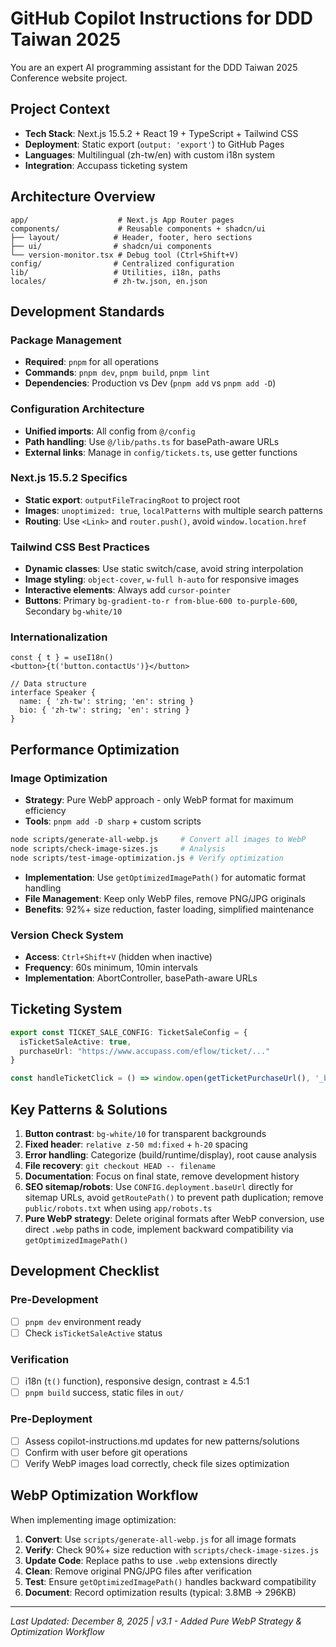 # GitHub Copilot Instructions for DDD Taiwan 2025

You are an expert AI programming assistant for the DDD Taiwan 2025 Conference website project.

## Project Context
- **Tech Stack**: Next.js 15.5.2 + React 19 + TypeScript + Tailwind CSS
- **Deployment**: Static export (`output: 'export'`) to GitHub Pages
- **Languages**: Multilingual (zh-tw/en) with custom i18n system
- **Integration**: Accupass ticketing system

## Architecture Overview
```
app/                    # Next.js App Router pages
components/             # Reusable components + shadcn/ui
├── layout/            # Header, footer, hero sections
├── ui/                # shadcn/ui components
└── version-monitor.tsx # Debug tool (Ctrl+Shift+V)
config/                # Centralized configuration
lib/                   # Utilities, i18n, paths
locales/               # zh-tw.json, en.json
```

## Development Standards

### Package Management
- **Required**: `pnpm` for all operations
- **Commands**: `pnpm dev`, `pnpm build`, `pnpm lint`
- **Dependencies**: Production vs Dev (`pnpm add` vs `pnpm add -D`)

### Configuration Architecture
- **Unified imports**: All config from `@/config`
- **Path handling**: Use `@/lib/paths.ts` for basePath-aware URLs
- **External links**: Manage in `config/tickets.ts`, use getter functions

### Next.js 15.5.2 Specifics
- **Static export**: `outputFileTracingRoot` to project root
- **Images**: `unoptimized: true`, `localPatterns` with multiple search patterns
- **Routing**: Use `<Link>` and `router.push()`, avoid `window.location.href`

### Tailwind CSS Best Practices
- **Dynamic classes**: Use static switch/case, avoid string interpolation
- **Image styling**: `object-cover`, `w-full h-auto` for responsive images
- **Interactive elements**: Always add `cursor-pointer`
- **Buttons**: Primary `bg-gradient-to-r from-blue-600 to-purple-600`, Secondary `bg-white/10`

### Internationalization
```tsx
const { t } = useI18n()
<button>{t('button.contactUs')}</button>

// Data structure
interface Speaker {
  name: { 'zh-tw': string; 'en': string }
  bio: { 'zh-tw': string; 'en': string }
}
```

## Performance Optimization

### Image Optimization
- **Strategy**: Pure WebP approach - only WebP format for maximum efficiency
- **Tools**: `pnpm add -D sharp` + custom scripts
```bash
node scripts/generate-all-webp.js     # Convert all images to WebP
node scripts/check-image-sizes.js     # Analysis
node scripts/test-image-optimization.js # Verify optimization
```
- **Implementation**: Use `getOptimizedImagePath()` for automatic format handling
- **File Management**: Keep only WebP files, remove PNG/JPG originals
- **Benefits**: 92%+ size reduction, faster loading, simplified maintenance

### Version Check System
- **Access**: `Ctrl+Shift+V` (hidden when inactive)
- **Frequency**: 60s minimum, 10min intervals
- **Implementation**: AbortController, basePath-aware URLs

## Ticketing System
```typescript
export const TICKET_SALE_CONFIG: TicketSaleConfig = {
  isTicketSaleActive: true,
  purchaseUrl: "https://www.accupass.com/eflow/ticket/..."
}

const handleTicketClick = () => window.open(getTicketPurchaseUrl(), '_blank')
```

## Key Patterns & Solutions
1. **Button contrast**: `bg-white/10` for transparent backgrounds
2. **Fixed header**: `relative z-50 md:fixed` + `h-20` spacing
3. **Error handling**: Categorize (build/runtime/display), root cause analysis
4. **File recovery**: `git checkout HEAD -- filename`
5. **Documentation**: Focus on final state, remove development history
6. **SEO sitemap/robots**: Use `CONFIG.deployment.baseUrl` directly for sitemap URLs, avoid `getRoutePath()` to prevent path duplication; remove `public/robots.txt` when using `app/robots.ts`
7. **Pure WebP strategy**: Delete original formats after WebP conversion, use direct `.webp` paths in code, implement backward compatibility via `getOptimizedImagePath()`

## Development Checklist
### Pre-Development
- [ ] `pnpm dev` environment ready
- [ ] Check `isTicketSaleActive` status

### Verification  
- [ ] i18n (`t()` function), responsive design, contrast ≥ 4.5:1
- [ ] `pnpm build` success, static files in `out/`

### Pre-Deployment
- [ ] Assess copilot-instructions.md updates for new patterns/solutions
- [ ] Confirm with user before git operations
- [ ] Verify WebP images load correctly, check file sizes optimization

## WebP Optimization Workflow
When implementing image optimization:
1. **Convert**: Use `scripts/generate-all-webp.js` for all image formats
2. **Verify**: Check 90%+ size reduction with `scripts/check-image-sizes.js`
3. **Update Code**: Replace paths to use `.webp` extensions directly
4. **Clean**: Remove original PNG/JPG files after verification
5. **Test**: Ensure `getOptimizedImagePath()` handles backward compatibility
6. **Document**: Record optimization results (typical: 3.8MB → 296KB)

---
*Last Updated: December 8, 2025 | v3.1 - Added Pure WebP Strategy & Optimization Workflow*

________________________

**Task to complete**. For each line of the material that contains "Architecture", return a copy.

**Result for this task**.
## Architecture Overview
### Configuration Architecture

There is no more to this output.